Brawn habe sich vor allem auf das Rennen und die Long-Run-Pace konzentriert, die durchaus ansprechend gewesen sein soll. "Wir müssen aber noch an unserer Qualifying-Pace arbeiten, denn im Vergleich mit den schnellen Autos, sind wir über eine Runde nicht schnell", so Button. Das steht im 3. Training am Samstagmorgen auf dem Programm. Barrichello betont derweil, dass man anhand der Freitagszeiten noch nicht alles ablesen könne. "Das Auto fühlt sich nicht so konkurrenzfähig an wie in Valencia am letzten Wochenende. Trotzdem werden wir in einer Position sein, um im Qualifying hart zu kämpfen."
Bedeutet die Hamilton-Bestzeit, dass McLaren überall schnell ist?
"Es sieht viel besser aus", sagt Lewis Hamilton. Beim letzten Highspeed-Rennen in Silverstone war McLaren unterlegen. In Spa konnte man zumindest am Freitag vorne mithalten und sogar die Pace vorgeben. Teamkollege Heikki Kovalainen bremst jedoch die Euphorie etwas: "Langsame Kurven liegen uns noch immer besser", sagt der Finne. "Wir verlieren noch immer Zeit in den schnellen Ecken."
Das bestätigt Hamilton: "Uns mangelt es im Vergleich zu anderen Teams immer noch an Abtrieb, deshalb sind wir nicht so schnell wie wir es gerne wären - speziell im zweiten Sektor. Aber wir haben KERS und das können wir zu unserem Vorteil im ersten und dritten Sektor nutzen."
Kovalainen verweist zudem auf die Verbesserungen der letzten Wochen, die sich auch in Belgien bezahlt machen. "Wir haben uns seit Silverstone verbessert. Dort hatten wir Probleme, mittlerweile haben wir Fortschritte in schnellen Kurven gemacht." Diese Fortschritte sollen ein ähnlich gutes Ergebnis wie in Valencia ermöglichen. "Wir können um die vorderen Plätze mitfahren und hoffentlich am Sonntag um den Sieg kämpfen", kündigt Kovalainen an.

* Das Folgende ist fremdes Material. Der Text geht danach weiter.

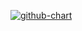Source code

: [![github-chart](https://github-chart.vercel.app/api?user=rokumura7)](https://github.com/rokumura7/github-chart)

Welche Chancen hat Ferrari?
Bei den letzten beiden Rennen stand Kimi Räikkönen jeweils auf dem Podium. Sein Ziel ist es, das in Spa zu wiederholen. Nach dem Freitag ist er sich allerdings noch nicht sicher, wie schnell Ferrari wirklich ist. "Es ist sehr schwer zu sagen, wo wir im Vergleich mit Red Bull, Brawn GP oder McLaren liegen. Ich weiß es nicht", sagte der Finne. "Von den Rundenzeiten heute lässt sich nicht sagen, was die anderen Teams gemacht haben. Das Feld liegt ganz eng beieinander."
Teamchef Stefano Domenicali ist optimistisch. "Kimi war sehr schnell und könnte dieses Wochenende eine wichtige Rolle spielen", glaubt er. Allerdings weiß auch er, wie eng es zugeht. "Mit zehn Liter mehr oder weniger Sprit an Bord könnte man die Zeitentabelle komplett umwerfen." Und dann besteht in Spa immer die Chance eines Wetterrouletts.
Hat sich Badoer verbessert?
Luca Badoer war der Prügelknabe des Europa GP in Valencia. Statt eines siebenfachen Weltmeisters erhielt die Weltpresse einen 38-jährigen Testfahrer, der dem Feld mit weitem Abstand hinterher fuhr. Daran änderte sich am Freitag in Spa nichts. Der Italiener war erneut das Schlusslicht der Zeitenliste. "Der Regen am Vormittag hat ihm nicht geholfen, obwohl er im Nassen konkurrenzfähiger war als im Trockenen", meinte Domenicali. "Im Vergleich zu Valencia hat er einen Schritt nach vorne gemacht. Ich erwarte von ihm, dass er sich während des Wochenendes weiter steigert." Potenzielle Ersatzkandidaten stehen bereits Schlange, wie selbst Ferrari auf seiner offiziellen Website feststellte und alle in einem Anflug von Humor namentlich aufzählte.